▸ Prompt
All lines holding the string "这意味着我们可以说" should be copied from the data below.

***** Data listing *****

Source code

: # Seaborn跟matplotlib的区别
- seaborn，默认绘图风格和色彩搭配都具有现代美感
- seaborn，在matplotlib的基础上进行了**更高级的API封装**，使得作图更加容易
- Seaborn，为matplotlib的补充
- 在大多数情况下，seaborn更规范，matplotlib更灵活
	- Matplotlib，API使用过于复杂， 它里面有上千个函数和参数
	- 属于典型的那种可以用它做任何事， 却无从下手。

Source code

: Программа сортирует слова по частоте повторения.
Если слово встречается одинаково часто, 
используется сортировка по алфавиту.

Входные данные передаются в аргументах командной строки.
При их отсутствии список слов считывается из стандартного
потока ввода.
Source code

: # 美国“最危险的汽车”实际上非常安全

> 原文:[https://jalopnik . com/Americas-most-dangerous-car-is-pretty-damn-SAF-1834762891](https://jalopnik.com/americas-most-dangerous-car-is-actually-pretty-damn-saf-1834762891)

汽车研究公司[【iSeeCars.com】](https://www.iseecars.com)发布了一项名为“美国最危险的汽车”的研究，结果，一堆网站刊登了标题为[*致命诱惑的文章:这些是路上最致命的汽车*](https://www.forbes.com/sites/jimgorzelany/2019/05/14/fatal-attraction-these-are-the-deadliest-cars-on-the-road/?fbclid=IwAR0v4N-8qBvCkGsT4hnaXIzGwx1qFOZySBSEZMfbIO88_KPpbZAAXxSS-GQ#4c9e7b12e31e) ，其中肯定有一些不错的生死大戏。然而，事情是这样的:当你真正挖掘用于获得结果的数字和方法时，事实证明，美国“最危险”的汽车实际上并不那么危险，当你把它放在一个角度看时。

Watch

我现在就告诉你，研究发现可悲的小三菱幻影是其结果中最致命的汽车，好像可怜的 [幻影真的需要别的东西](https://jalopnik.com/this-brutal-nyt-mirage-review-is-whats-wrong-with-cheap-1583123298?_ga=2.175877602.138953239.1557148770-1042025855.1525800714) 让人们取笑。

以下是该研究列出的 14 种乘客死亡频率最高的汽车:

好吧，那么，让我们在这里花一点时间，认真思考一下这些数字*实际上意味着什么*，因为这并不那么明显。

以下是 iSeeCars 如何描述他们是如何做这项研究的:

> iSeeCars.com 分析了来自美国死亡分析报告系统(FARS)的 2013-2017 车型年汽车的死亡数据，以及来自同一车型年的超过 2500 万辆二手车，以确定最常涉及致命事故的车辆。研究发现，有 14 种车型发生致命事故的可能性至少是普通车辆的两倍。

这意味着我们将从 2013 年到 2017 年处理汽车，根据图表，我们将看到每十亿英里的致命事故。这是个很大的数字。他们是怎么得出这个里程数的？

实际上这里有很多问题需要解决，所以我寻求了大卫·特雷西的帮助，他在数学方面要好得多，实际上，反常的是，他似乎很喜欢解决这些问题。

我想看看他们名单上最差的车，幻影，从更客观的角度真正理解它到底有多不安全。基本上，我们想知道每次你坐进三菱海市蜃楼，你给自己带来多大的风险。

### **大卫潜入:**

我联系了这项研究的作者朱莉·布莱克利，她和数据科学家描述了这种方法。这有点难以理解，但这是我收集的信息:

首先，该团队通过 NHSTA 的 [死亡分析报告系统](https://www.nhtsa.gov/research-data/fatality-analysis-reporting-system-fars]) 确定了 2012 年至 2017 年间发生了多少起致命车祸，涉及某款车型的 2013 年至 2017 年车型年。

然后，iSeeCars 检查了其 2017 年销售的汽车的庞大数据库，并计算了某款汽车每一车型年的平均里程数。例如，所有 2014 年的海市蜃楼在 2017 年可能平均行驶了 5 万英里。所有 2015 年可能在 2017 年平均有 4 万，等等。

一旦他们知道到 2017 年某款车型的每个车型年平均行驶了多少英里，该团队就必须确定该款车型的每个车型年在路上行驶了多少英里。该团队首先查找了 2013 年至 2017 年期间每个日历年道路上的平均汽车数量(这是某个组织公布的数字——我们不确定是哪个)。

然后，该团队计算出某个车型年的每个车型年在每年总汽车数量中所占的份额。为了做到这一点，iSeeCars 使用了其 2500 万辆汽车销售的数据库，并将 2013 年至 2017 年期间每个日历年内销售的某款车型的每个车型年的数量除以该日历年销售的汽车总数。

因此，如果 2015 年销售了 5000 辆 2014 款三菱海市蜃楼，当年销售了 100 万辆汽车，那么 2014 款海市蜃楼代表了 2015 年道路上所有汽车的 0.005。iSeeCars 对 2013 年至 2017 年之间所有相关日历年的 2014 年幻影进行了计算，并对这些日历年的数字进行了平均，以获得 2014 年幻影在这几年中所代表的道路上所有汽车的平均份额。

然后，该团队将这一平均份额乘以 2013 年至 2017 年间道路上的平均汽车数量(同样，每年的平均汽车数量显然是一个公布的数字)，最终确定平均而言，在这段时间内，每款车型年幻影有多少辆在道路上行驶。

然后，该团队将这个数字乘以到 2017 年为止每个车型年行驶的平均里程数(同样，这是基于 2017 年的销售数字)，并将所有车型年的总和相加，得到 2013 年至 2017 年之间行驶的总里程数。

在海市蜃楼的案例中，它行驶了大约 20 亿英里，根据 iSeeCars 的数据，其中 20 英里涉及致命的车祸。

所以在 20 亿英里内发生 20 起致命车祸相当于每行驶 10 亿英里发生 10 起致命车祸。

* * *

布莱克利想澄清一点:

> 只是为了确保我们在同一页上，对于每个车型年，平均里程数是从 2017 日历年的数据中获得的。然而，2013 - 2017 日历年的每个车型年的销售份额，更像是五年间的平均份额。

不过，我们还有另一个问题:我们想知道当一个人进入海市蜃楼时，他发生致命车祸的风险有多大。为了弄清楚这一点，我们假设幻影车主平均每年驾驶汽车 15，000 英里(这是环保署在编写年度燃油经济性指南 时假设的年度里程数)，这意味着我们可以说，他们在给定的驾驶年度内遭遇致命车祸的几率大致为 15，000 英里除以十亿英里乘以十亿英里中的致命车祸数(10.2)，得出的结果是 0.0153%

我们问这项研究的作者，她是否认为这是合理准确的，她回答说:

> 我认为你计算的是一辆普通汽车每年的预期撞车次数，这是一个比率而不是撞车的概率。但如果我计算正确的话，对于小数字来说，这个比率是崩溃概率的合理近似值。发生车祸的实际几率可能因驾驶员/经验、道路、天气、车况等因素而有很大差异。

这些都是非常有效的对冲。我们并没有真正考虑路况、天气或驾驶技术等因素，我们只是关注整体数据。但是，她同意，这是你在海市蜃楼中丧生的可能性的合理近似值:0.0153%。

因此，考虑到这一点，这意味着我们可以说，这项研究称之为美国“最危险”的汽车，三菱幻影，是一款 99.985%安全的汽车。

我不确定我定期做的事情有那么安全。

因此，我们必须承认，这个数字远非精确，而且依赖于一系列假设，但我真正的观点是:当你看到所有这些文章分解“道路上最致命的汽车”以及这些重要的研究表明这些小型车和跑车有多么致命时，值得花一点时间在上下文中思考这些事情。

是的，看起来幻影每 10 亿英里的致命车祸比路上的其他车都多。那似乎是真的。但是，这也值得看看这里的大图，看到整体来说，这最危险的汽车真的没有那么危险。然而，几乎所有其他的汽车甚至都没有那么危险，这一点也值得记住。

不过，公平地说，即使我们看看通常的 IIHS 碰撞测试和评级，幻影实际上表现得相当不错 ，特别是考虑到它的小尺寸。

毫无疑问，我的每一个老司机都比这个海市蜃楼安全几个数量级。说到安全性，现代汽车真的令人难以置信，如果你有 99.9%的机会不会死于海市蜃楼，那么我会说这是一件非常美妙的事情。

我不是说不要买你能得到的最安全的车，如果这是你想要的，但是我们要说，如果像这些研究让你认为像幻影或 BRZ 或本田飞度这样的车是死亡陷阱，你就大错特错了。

*****

▸ Written response
不过，我们还有另一个问题:我们想知道当一个人进入海市蜃楼时，他发生致命车祸的风险有多大。为了弄清楚这一点，我们假设幻影车主平均每年驾驶汽车 15，000 英里(这是环保署在编写年度燃油经济性指南 时假设的年度里程数)，这意味着我们可以说，他们在给定的驾驶年度内遭遇致命车祸的几率大致为 15，000 英里除以十亿英里乘以十亿英里中的致命车祸数(10.2)，得出的结果是 0.0153%
因此，考虑到这一点，这意味着我们可以说，这项研究称之为美国“最危险”的汽车，三菱幻影，是一款 99.985%安全的汽车。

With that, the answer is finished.